§ HOW TO COMPLETE THIS TASK
Whenever the word "Hookean" appears in a line of the data below, copy that line.

Plain-text document sources:
= = = =

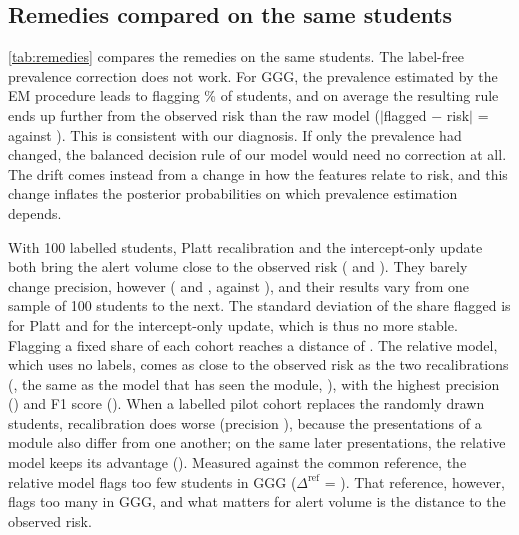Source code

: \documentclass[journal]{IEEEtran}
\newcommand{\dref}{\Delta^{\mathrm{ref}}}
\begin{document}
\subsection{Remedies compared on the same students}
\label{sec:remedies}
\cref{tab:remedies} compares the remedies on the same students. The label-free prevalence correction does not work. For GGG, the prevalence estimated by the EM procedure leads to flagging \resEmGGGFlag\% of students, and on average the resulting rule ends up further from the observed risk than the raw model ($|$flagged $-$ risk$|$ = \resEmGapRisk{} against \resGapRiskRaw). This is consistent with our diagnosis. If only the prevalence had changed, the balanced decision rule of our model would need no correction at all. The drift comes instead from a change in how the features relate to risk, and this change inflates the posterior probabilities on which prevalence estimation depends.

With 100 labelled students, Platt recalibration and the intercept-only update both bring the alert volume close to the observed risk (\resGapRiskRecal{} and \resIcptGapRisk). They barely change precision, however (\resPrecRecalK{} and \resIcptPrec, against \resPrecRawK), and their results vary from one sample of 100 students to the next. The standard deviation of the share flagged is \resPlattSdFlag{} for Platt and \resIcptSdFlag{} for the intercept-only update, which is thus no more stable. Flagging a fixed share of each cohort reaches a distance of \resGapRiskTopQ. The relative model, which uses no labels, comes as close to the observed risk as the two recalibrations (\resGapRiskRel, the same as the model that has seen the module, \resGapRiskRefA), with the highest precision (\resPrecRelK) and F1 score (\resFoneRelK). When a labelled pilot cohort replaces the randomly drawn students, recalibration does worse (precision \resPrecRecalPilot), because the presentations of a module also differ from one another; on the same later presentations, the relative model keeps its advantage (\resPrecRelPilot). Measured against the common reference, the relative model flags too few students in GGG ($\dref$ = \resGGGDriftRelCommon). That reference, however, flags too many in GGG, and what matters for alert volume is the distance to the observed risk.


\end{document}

= = = =

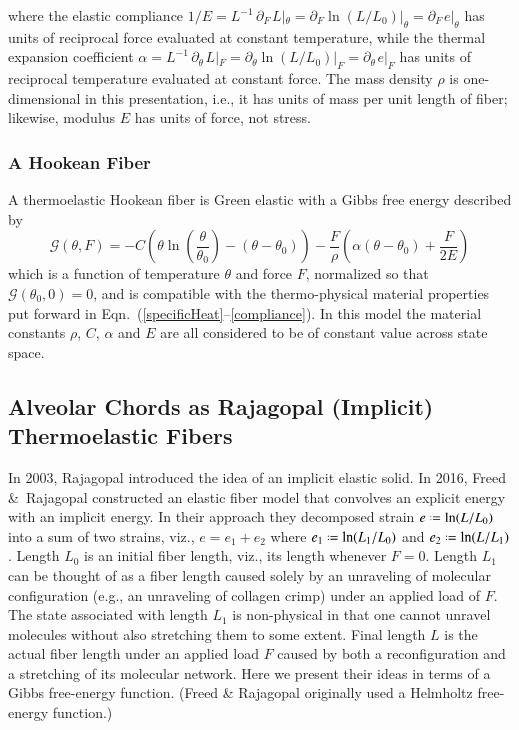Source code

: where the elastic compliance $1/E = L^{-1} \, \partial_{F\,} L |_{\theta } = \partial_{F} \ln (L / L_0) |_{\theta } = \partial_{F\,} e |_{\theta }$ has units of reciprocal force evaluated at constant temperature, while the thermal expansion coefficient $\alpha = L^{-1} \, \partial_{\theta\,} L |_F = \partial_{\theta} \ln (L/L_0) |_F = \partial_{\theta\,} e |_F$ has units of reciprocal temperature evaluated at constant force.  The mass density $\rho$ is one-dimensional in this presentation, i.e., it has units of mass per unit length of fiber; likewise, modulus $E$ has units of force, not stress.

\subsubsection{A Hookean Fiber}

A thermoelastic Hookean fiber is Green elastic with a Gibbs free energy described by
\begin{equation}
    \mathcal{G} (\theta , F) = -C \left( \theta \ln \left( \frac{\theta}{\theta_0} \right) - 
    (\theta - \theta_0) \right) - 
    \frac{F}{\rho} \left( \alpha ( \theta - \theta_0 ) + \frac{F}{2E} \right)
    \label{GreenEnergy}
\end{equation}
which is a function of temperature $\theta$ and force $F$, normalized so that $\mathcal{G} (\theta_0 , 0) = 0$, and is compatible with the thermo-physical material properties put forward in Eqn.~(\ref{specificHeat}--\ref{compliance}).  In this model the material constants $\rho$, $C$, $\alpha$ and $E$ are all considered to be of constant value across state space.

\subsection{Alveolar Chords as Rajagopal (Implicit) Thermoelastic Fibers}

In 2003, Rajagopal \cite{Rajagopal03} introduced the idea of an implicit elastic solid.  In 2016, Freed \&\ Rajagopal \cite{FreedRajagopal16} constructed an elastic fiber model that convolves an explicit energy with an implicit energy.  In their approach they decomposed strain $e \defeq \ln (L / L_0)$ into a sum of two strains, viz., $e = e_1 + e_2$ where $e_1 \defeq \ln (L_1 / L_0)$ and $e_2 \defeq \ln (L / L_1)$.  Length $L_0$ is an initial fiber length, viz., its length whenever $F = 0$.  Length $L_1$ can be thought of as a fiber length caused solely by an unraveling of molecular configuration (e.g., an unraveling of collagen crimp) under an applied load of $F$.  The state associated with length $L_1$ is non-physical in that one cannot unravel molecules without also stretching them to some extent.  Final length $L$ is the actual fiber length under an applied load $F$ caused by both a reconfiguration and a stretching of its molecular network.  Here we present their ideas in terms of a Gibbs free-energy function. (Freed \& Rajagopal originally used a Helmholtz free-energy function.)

= = = =

§ WRITTEN REPLY
\subsubsection{A Hookean Fiber}
A thermoelastic Hookean fiber is Green elastic with a Gibbs free energy described by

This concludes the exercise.